Stored items:
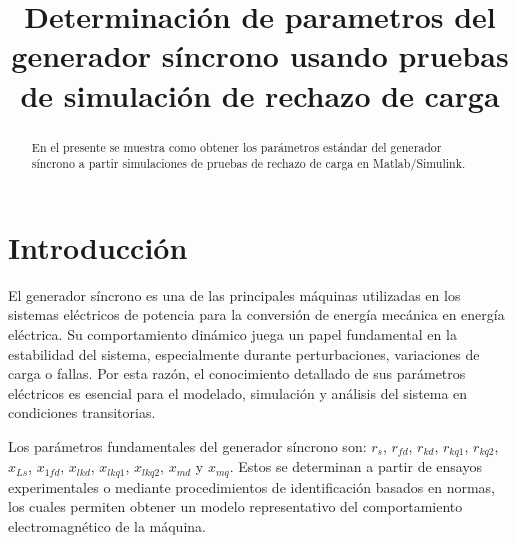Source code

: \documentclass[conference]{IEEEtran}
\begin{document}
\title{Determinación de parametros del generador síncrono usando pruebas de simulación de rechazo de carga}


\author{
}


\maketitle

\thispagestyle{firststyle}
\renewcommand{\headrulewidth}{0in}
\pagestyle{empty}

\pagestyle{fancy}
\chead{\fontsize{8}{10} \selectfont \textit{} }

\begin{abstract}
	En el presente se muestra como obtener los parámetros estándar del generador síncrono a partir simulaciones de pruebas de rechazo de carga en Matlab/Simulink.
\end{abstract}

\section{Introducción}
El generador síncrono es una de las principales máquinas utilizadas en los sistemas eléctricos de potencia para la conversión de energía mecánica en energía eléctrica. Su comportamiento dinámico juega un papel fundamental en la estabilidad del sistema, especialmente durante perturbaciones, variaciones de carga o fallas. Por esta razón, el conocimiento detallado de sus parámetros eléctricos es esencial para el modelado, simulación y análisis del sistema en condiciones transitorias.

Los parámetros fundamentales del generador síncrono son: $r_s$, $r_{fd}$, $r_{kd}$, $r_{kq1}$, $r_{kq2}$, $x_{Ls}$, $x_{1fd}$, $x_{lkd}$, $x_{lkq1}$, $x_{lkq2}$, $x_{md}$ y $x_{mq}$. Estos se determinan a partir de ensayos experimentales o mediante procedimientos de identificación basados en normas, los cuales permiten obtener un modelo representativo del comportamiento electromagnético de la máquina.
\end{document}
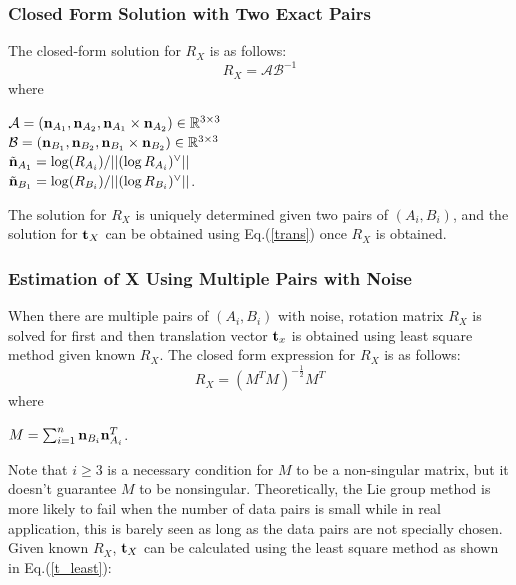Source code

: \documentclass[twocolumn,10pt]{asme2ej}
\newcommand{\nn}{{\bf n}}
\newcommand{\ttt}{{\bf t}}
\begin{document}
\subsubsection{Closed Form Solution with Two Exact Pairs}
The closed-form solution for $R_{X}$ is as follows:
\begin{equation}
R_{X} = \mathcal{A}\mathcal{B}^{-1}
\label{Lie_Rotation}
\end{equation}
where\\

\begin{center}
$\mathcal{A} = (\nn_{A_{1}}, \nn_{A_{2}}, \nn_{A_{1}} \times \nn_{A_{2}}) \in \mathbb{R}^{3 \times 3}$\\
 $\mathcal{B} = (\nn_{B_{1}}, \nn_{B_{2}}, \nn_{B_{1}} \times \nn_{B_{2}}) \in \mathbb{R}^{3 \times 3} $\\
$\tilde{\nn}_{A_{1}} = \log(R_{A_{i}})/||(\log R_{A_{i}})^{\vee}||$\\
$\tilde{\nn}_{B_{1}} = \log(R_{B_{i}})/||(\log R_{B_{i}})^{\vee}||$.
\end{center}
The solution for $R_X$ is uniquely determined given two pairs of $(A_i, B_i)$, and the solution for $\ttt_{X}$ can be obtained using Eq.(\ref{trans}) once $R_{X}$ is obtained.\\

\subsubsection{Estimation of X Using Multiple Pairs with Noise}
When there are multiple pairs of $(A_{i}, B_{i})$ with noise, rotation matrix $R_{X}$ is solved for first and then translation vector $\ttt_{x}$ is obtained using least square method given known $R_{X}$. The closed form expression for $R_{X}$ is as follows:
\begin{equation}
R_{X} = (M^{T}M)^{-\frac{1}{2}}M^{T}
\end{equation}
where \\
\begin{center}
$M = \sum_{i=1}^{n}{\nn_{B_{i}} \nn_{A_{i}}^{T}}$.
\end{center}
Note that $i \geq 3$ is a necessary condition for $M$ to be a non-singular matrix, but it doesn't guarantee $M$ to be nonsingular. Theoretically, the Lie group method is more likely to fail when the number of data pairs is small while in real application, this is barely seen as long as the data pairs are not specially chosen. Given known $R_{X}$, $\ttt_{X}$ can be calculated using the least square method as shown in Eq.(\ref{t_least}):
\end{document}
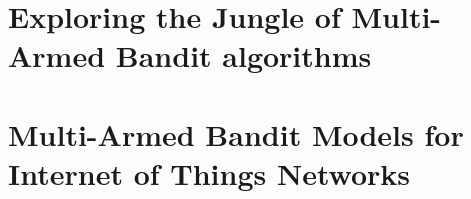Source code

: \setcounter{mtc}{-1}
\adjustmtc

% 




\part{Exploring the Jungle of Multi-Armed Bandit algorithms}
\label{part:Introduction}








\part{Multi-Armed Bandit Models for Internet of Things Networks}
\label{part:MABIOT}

» **Problem to solve**: From the data above, gather every line that includes the word "documentclass".

» **Response area**:
: \documentclass[conference]{IEEEtran}
: \documentclass[twocolumn,10pt]{asme2ej}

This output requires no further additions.